Zuggeflüster
,Martha hört auch nicht mehr gut’, wirft eine weibliche Stimme hinter mir in die Stille des Zugabteils. Drei Personen sind in Winterthur eingestiegen. Bis jetzt war ich allein im Wagon. Sie hantieren und rumoren noch eine Weile mit Taschen und Jacken, bevor sie endlich ihre Plätze einnehmen. Ich habe mich im Lauf der Corona-Zeit an Ruhe und Leere gewöhnt; habe sie schätzen gelernt und wäre auch jetzt lieber ungestört geblieben.
Immer Freitags, fahre ich direkt nach der Arbeit zwei Stunden mit der SBB Richtung Mittelland – ohne Umsteigen zu müssen. Diesen Zeitrahmen liebe ich, denn er gibt mir die Möglichkeit, mein Betriebssystem herunterzufahren und in den Wochenendmodus zu schalten. Am Ziel angekommen, ziehe ich meinen Koffer über die gepflasterten Strassen der Altstadt. Das ratternde Geräusch der Räder ist mein akustisches Symbol für Freiheit – wenigstens für zwei Tage.
,Beim Vater waren wir 60 Leute’, fährt die Frau fort, ,hatten aber nur 40 Essen bestellt. Drum habe ich dieses Mal sicherheitshalber mehr Salat geordert’. ,Der Beinschinken war aber sau gut’, entgegnete eine männliche Stimme. Die dritte Person schweigt.

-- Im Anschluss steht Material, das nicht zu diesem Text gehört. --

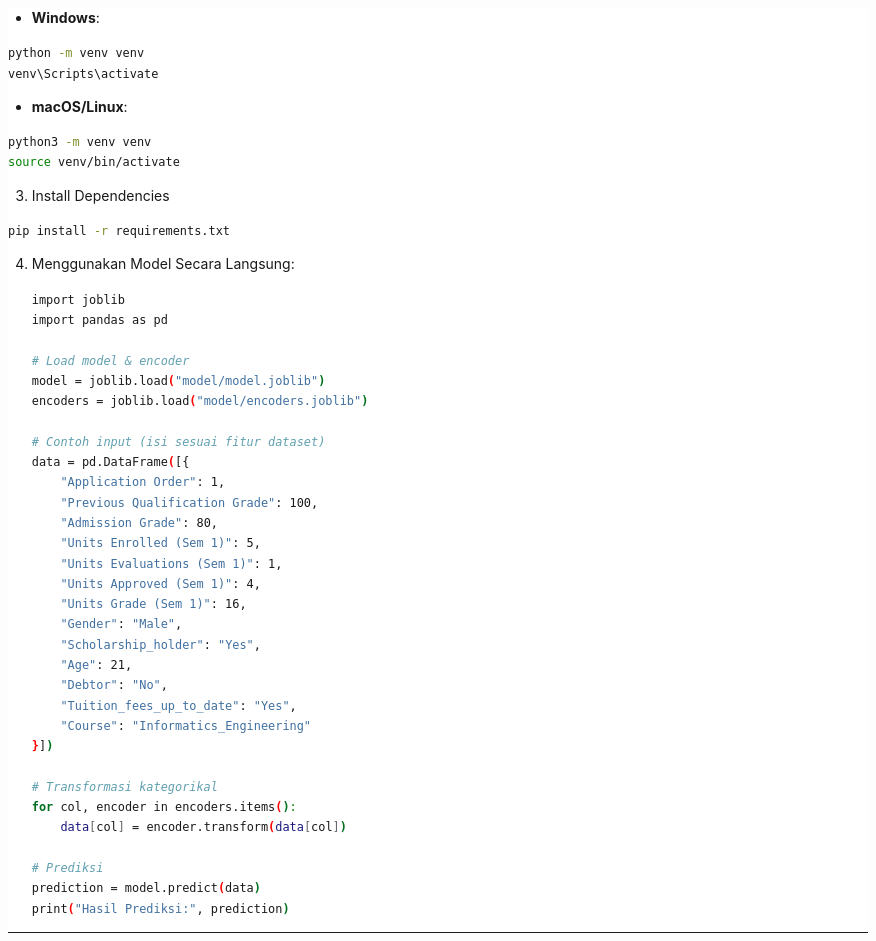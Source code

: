 * **Windows**:

```bash
python -m venv venv
venv\Scripts\activate
```

* **macOS/Linux**:

```bash
python3 -m venv venv
source venv/bin/activate
```

3. Install Dependencies

```bash
pip install -r requirements.txt
```

4. Menggunakan Model Secara Langsung:
   ```bash
   import joblib
   import pandas as pd
   
   # Load model & encoder
   model = joblib.load("model/model.joblib")
   encoders = joblib.load("model/encoders.joblib")
   
   # Contoh input (isi sesuai fitur dataset)
   data = pd.DataFrame([{
       "Application Order": 1,
       "Previous Qualification Grade": 100,
       "Admission Grade": 80,
       "Units Enrolled (Sem 1)": 5,
       "Units Evaluations (Sem 1)": 1,
       "Units Approved (Sem 1)": 4,
       "Units Grade (Sem 1)": 16,
       "Gender": "Male",
       "Scholarship_holder": "Yes",
       "Age": 21,
       "Debtor": "No",
       "Tuition_fees_up_to_date": "Yes",
       "Course": "Informatics_Engineering"
   }])
   
   # Transformasi kategorikal
   for col, encoder in encoders.items():
       data[col] = encoder.transform(data[col])
   
   # Prediksi
   prediction = model.predict(data)
   print("Hasil Prediksi:", prediction)
   ```
---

Mir ist sofort klar - die Leute kommen vom Begräbnis einer Mutter. Friedhofsstimmung macht sich breit. Sie alle wurden mit dem Lebensende konfrontiert und hängen nun ihren Gedanken nach. Die einen laut – die anderen leise.
Sie fährt fort: ,Ich bin froh, ist es erledigt’. Keiner erwidert etwas
Die Wortführerin meldet sich erneut: ,Marianne sah gut aus – ich bewundere sie dafür, wie sie ihr Leben meistert. Ihr Pferd starb nämlich im April. Sie hat aber noch zwei Ponys’.
Ich muss schmunzeln. Die Frau wirft in unregelmässiger Regelmässigkeit Gesprächsfetzen in die Runde und merkt nicht, dass ihre Begleiter nicht reden wollen. Ob die anderen auch der Meinung sind, dass Marianne nicht zu traurig über den Verlust ihres Pferdes zu sein braucht, weil sie ja noch zwei Ponys hat, die sie trösten? Ich werde es nicht herausfinden, denn sie schweigen erneut.
Der Mann des Trios steht auf und geht an mir vorbei zur Toilette. Ich schätze, er ist mit der Quasselstrippe verheiratet oder liiert. Als er wieder am Platz ist, fährt sie fort. ,Ich esse jetzt ein paar Trockenfrüchte, die machen nichts’.
Da haben wir’s. Sie – ich taufe sie jetzt Maya – scheint wohl gegen die Pfunde zu kämpfen. Trockenfrüchte auf der Waage haben zwar nur dann keinen Einfluss auf die Anzeige, wenn sie nicht gezuckert wurden, aber das wird Maya sicher auch wissen. Sie wird wohl am Leichenmahl ordentlich Beinschinken geschaufelt haben, zu dem man traditionell Kartoffelsalat in Mayonnaise reicht. Eine Mahlzeit also, die kalorientechnisch in der Tat nach Trockenfrüchten schreit.
,Hast du die Hände gewaschen?’, fragt Maya nun. In diesem Moment wird mir klar, wer der Dritte im Bunde ist. Es muss ihr Sohn oder die Tochter sein. Ja, ich bin mir sicher. Maya ist Mutter, denn nur Mütter fragen nach dem Toilettengang, ob man sich die Hände gewaschen hat’.
Der Zug hält. Die drei laufen an mir vorbei und steigen aus. Jackpot. Maya, eine vollschlanke Blondine schlängelt sich durch die Sitzreihen. Hinter ihr der Mann, bei dem man nicht weiss, ob er die Hände gewaschen hat. Und zuletzt eine etwa dreissigjährige Frau, die Maya wie aus dem Gesicht geschnitten ist und offensichtlich keine Lust hatte, etwas von sich zu geben.
Das Abteil füllt sich langsam wieder, aber es bleibt still. Der Zug fährt weiter und ich freue mich auf das Geräusch meines Koffers.